## TASK DATA
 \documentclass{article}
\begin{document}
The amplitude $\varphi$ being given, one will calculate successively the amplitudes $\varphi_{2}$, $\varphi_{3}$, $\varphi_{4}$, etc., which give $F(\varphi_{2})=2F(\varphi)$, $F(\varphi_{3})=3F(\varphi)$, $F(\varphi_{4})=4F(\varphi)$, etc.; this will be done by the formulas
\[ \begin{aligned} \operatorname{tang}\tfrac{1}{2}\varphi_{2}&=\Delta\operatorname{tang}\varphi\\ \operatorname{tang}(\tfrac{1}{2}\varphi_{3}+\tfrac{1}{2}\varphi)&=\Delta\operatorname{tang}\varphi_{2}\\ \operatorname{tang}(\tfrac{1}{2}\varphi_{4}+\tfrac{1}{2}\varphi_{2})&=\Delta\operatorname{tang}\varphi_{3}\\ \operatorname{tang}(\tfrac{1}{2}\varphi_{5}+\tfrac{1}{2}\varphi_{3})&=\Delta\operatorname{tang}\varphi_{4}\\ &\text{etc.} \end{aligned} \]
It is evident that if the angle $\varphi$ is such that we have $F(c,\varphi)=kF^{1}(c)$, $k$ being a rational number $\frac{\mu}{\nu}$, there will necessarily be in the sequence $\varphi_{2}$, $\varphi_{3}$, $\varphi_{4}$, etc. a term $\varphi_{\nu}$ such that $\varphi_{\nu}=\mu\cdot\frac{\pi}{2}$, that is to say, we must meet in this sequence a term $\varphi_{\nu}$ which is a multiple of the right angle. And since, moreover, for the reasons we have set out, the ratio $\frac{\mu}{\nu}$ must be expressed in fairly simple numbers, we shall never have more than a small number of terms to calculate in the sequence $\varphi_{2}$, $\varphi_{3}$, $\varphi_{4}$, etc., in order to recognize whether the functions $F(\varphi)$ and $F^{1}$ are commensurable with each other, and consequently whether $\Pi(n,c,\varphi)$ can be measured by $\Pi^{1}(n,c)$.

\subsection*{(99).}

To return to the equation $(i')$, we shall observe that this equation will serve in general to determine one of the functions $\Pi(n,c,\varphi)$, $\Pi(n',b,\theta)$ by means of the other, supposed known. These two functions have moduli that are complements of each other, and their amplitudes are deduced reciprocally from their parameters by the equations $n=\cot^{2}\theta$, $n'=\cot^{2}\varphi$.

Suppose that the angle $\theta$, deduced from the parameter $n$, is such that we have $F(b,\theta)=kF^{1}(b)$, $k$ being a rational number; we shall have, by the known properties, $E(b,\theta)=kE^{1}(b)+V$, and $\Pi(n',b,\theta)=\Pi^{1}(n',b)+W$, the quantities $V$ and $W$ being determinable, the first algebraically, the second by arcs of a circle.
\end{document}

## PROBLEM DETAILS
Output the whole listing exactly, leaving nothing out.

## OUTPUT OF THE EXERCISE
 \documentclass{article}
\begin{document}
The amplitude $\varphi$ being given, one will calculate successively the amplitudes $\varphi_{2}$, $\varphi_{3}$, $\varphi_{4}$, etc., which give $F(\varphi_{2})=2F(\varphi)$, $F(\varphi_{3})=3F(\varphi)$, $F(\varphi_{4})=4F(\varphi)$, etc.; this will be done by the formulas
\[ \begin{aligned} \operatorname{tang}\tfrac{1}{2}\varphi_{2}&=\Delta\operatorname{tang}\varphi\\ \operatorname{tang}(\tfrac{1}{2}\varphi_{3}+\tfrac{1}{2}\varphi)&=\Delta\operatorname{tang}\varphi_{2}\\ \operatorname{tang}(\tfrac{1}{2}\varphi_{4}+\tfrac{1}{2}\varphi_{2})&=\Delta\operatorname{tang}\varphi_{3}\\ \operatorname{tang}(\tfrac{1}{2}\varphi_{5}+\tfrac{1}{2}\varphi_{3})&=\Delta\operatorname{tang}\varphi_{4}\\ &\text{etc.} \end{aligned} \]
It is evident that if the angle $\varphi$ is such that we have $F(c,\varphi)=kF^{1}(c)$, $k$ being a rational number $\frac{\mu}{\nu}$, there will necessarily be in the sequence $\varphi_{2}$, $\varphi_{3}$, $\varphi_{4}$, etc. a term $\varphi_{\nu}$ such that $\varphi_{\nu}=\mu\cdot\frac{\pi}{2}$, that is to say, we must meet in this sequence a term $\varphi_{\nu}$ which is a multiple of the right angle. And since, moreover, for the reasons we have set out, the ratio $\frac{\mu}{\nu}$ must be expressed in fairly simple numbers, we shall never have more than a small number of terms to calculate in the sequence $\varphi_{2}$, $\varphi_{3}$, $\varphi_{4}$, etc., in order to recognize whether the functions $F(\varphi)$ and $F^{1}$ are commensurable with each other, and consequently whether $\Pi(n,c,\varphi)$ can be measured by $\Pi^{1}(n,c)$.

\subsection*{(99).}

To return to the equation $(i')$, we shall observe that this equation will serve in general to determine one of the functions $\Pi(n,c,\varphi)$, $\Pi(n',b,\theta)$ by means of the other, supposed known. These two functions have moduli that are complements of each other, and their amplitudes are deduced reciprocally from their parameters by the equations $n=\cot^{2}\theta$, $n'=\cot^{2}\varphi$.

Suppose that the angle $\theta$, deduced from the parameter $n$, is such that we have $F(b,\theta)=kF^{1}(b)$, $k$ being a rational number; we shall have, by the known properties, $E(b,\theta)=kE^{1}(b)+V$, and $\Pi(n',b,\theta)=\Pi^{1}(n',b)+W$, the quantities $V$ and $W$ being determinable, the first algebraically, the second by arcs of a circle.
\end{document}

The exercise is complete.